Depuis, le duo a enregistré une comédie musicale pour une radio suédoise, The seduction of Ingmar Bergman, pas le genre de truc par lequel faire connaissance avec le sujet, je vous l’accorde. On est clairement plus proche de la démarche d’un Lou Reed avec The Raven que d’une collection de hits singles. La musique de deux mecs dont l’ambition n’est plus de garnir leurs comptes en banques, plutôt de prolonger une aventure commencée il y a maintenant un sacré bail et que quelques uns encore dans le public prennent plaisir à poursuivre avec eux. La tournée piano/voix Two hands One mouth a démontré si besoin que Russell chante toujours aussi juste et l’impeccable live qui vient d’en être tiré confirme tout cela. Sparks ne vise pas les stades. 

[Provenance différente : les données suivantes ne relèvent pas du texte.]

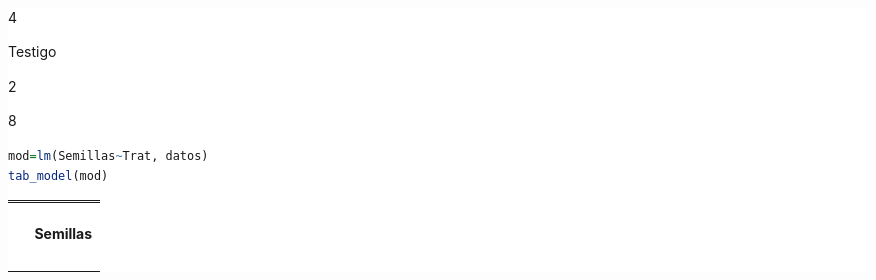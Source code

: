 </td>

</tr>

<tr>

<td style="text-align:right;">

4

</td>

<td style="text-align:left;">

Testigo

</td>

<td style="text-align:right;">

2

</td>

<td style="text-align:right;">

8

</td>

</tr>

</tbody>

</table>

``` r
mod=lm(Semillas~Trat, datos)
tab_model(mod)
```

<table style="border-collapse:collapse; border:none;">

<tr>

<th style="border-top: double; text-align:center; font-style:normal; font-weight:bold; padding:0.2cm;  text-align:left; ">

 

</th>

<th colspan="3" style="border-top: double; text-align:center; font-style:normal; font-weight:bold; padding:0.2cm; ">

Semillas

</th>

</tr>

<tr>

<td style=" text-align:center; border-bottom:1px solid; font-style:italic; font-weight:normal;  text-align:left; ">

On en est là, avant les fêtes est paru le coffret, 5 cd bien fourni en Nouvelles musiques pour amnésiques, célébrant quelques quarante années de carrière et visiblement l’envie d’y mettre un terme ne pointe toujours pas à l’horizon. Quoi dire ? Les bonnes nouvelles sont rares, apprécions celle ci, vieillir avec élégance peut aussi s’appliquer aux excentriques.